■ Stored data entries ■
....

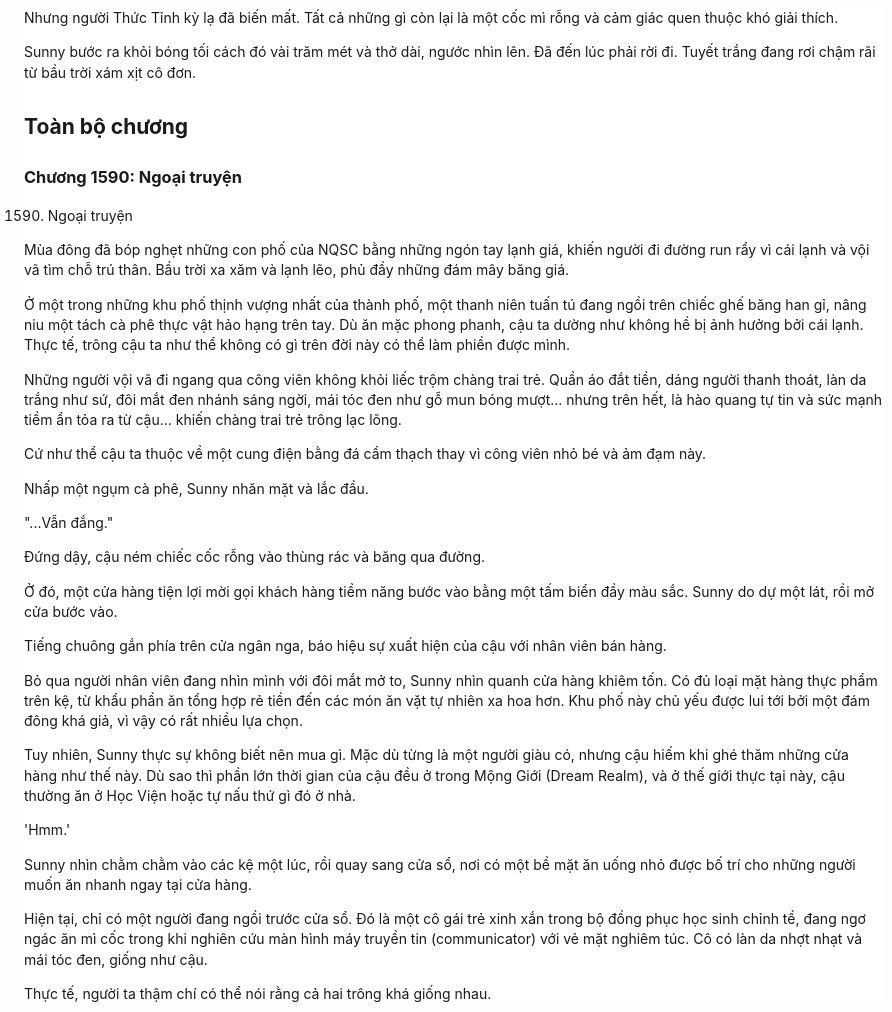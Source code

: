 Nhưng người Thức Tỉnh kỳ lạ đã biến mất. Tất cả những gì còn lại là một cốc mì rỗng và cảm giác quen thuộc khó giải thích.

Sunny bước ra khỏi bóng tối cách đó vài trăm mét và thở dài, ngước nhìn lên. Đã đến lúc phải rời đi. Tuyết trắng đang rơi chậm rãi từ bầu trời xám xịt cô đơn.

## Toàn bộ chương

### Chương 1590: Ngoại truyện

1590. Ngoại truyện

Mùa đông đã bóp nghẹt những con phố của NQSC bằng những ngón tay lạnh giá, khiến người đi đường run rẩy vì cái lạnh và vội vã tìm chỗ trú thân. Bầu trời xa xăm và lạnh lẽo, phủ đầy những đám mây băng giá.

Ở một trong những khu phố thịnh vượng nhất của thành phố, một thanh niên tuấn tú đang ngồi trên chiếc ghế băng han gỉ, nâng niu một tách cà phê thực vật hảo hạng trên tay. Dù ăn mặc phong phanh, cậu ta dường như không hề bị ảnh hưởng bởi cái lạnh. Thực tế, trông cậu ta như thể không có gì trên đời này có thể làm phiền được mình.

Những người vội vã đi ngang qua công viên không khỏi liếc trộm chàng trai trẻ. Quần áo đắt tiền, dáng người thanh thoát, làn da trắng như sứ, đôi mắt đen nhánh sáng ngời, mái tóc đen như gỗ mun bóng mượt… nhưng trên hết, là hào quang tự tin và sức mạnh tiềm ẩn tỏa ra từ cậu… khiến chàng trai trẻ trông lạc lõng.

Cứ như thể cậu ta thuộc về một cung điện bằng đá cẩm thạch thay vì công viên nhỏ bé và ảm đạm này.

Nhấp một ngụm cà phê, Sunny nhăn mặt và lắc đầu.

"...Vẫn đắng."

Đứng dậy, cậu ném chiếc cốc rỗng vào thùng rác và băng qua đường.

Ở đó, một cửa hàng tiện lợi mời gọi khách hàng tiềm năng bước vào bằng một tấm biển đầy màu sắc. Sunny do dự một lát, rồi mở cửa bước vào.

Tiếng chuông gắn phía trên cửa ngân nga, báo hiệu sự xuất hiện của cậu với nhân viên bán hàng.

Bỏ qua người nhân viên đang nhìn mình với đôi mắt mở to, Sunny nhìn quanh cửa hàng khiêm tốn. Có đủ loại mặt hàng thực phẩm trên kệ, từ khẩu phần ăn tổng hợp rẻ tiền đến các món ăn vặt tự nhiên xa hoa hơn. Khu phố này chủ yếu được lui tới bởi một đám đông khá giả, vì vậy có rất nhiều lựa chọn.

Tuy nhiên, Sunny thực sự không biết nên mua gì. Mặc dù từng là một người giàu có, nhưng cậu hiếm khi ghé thăm những cửa hàng như thế này. Dù sao thì phần lớn thời gian của cậu đều ở trong Mộng Giới (Dream Realm), và ở thế giới thực tại này, cậu thường ăn ở Học Viện hoặc tự nấu thứ gì đó ở nhà.

'Hmm.'

Sunny nhìn chằm chằm vào các kệ một lúc, rồi quay sang cửa sổ, nơi có một bề mặt ăn uống nhỏ được bố trí cho những người muốn ăn nhanh ngay tại cửa hàng.

Hiện tại, chỉ có một người đang ngồi trước cửa sổ. Đó là một cô gái trẻ xinh xắn trong bộ đồng phục học sinh chỉnh tề, đang ngơ ngác ăn mì cốc trong khi nghiên cứu màn hình máy truyền tin (communicator) với vẻ mặt nghiêm túc. Cô có làn da nhợt nhạt và mái tóc đen, giống như cậu.

Thực tế, người ta thậm chí có thể nói rằng cả hai trông khá giống nhau.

....

■ Exercise ■
Please go line by line through the records above, copying each one that holds the string "tiền".

■ Solution to this problem ■
Những người vội vã đi ngang qua công viên không khỏi liếc trộm chàng trai trẻ. Quần áo đắt tiền, dáng người thanh thoát, làn da trắng như sứ, đôi mắt đen nhánh sáng ngời, mái tóc đen như gỗ mun bóng mượt… nhưng trên hết, là hào quang tự tin và sức mạnh tiềm ẩn tỏa ra từ cậu… khiến chàng trai trẻ trông lạc lõng.
Bỏ qua người nhân viên đang nhìn mình với đôi mắt mở to, Sunny nhìn quanh cửa hàng khiêm tốn. Có đủ loại mặt hàng thực phẩm trên kệ, từ khẩu phần ăn tổng hợp rẻ tiền đến các món ăn vặt tự nhiên xa hoa hơn. Khu phố này chủ yếu được lui tới bởi một đám đông khá giả, vì vậy có rất nhiều lựa chọn.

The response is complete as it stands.